- STORED DATA -
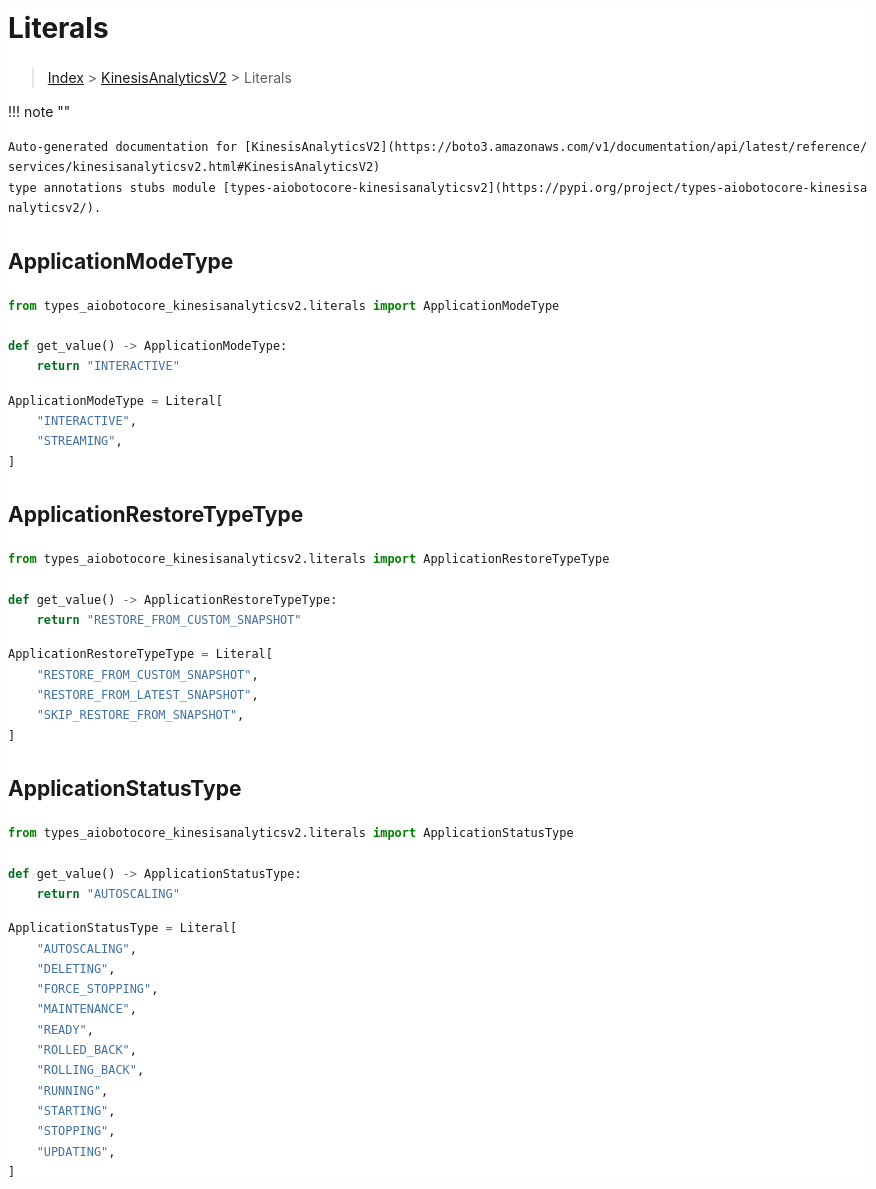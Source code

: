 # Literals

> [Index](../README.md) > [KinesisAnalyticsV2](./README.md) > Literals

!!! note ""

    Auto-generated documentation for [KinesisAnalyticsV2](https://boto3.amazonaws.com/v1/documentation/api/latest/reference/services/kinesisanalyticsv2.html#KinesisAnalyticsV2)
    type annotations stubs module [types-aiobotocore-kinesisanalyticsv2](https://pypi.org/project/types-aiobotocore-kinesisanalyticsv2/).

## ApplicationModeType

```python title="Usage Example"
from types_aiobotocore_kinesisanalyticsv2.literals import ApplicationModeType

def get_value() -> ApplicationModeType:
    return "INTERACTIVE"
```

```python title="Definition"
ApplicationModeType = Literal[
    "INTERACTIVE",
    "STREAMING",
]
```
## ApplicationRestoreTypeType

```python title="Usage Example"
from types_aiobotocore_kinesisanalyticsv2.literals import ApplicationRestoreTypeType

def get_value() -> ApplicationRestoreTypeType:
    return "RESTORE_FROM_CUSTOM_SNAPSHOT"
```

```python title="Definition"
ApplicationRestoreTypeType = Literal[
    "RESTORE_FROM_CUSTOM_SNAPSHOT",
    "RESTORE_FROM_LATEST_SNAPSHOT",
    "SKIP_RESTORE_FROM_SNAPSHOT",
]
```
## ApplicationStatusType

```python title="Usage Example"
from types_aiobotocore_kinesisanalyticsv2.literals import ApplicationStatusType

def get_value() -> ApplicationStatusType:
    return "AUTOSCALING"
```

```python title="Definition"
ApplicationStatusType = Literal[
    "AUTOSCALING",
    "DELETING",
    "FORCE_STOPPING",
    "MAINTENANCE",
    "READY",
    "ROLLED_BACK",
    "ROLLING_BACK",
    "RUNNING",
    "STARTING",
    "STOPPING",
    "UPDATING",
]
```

==

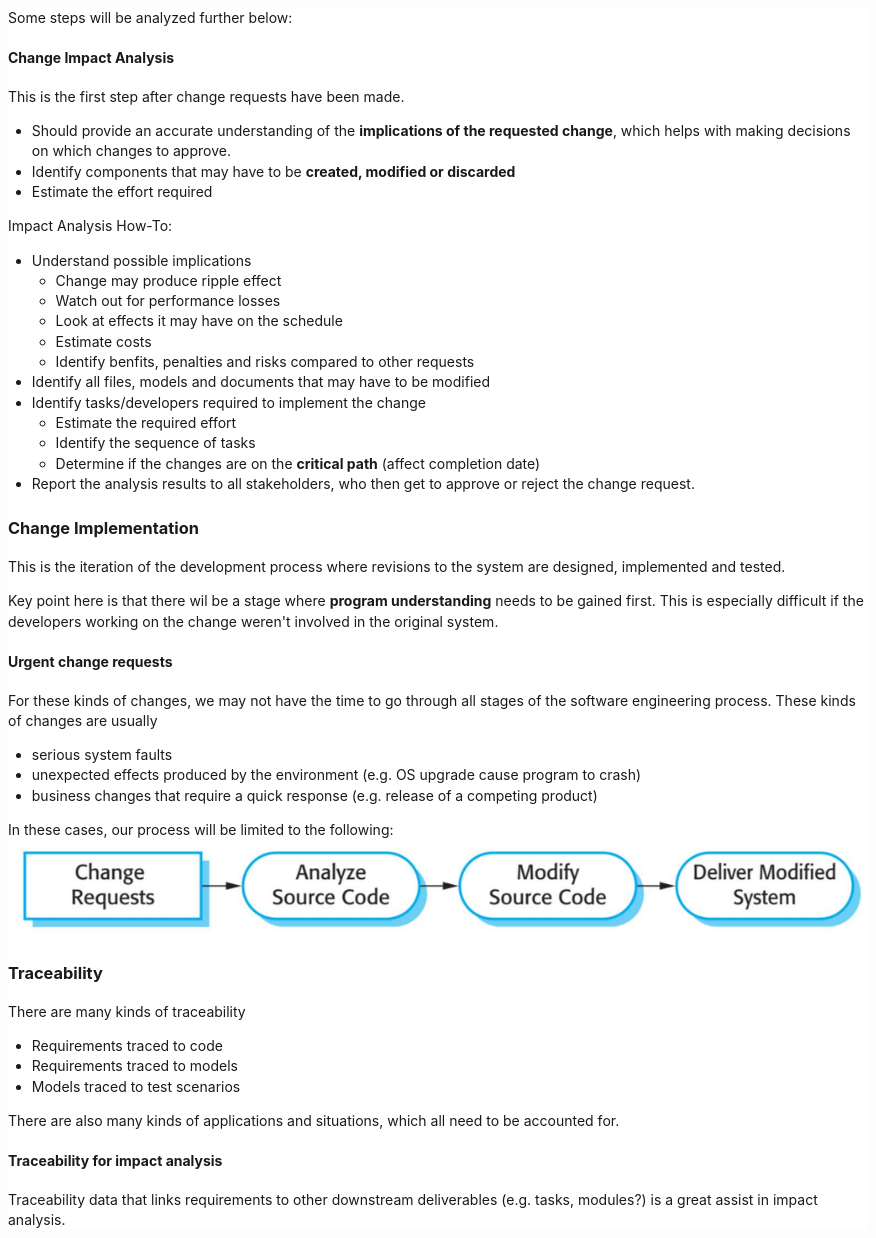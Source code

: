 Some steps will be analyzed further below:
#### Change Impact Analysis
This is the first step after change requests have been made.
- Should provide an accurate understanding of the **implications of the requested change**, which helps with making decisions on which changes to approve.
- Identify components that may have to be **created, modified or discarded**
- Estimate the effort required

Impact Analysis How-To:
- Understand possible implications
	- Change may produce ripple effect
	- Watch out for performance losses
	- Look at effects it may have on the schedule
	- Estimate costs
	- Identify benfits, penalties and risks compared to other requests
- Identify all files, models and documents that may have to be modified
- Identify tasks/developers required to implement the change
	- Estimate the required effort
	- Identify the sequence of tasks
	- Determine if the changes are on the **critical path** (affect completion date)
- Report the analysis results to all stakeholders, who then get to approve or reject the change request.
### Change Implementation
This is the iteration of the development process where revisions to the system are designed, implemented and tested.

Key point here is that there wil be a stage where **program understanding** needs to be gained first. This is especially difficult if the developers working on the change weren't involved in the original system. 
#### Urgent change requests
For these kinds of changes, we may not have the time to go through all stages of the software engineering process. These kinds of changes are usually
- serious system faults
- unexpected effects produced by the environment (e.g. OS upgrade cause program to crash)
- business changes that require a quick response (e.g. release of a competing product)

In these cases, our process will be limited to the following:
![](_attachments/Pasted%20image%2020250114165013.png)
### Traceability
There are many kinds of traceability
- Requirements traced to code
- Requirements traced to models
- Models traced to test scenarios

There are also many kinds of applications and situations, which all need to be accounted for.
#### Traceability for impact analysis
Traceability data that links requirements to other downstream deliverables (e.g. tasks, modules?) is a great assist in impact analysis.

- WORK REQUEST -
In the records above, each line with the string "tasks" should be copied.

- SOLUTION TO THE PROBLEM -
- Identify tasks/developers required to implement the change
	- Identify the sequence of tasks
Traceability data that links requirements to other downstream deliverables (e.g. tasks, modules?) is a great assist in impact analysis.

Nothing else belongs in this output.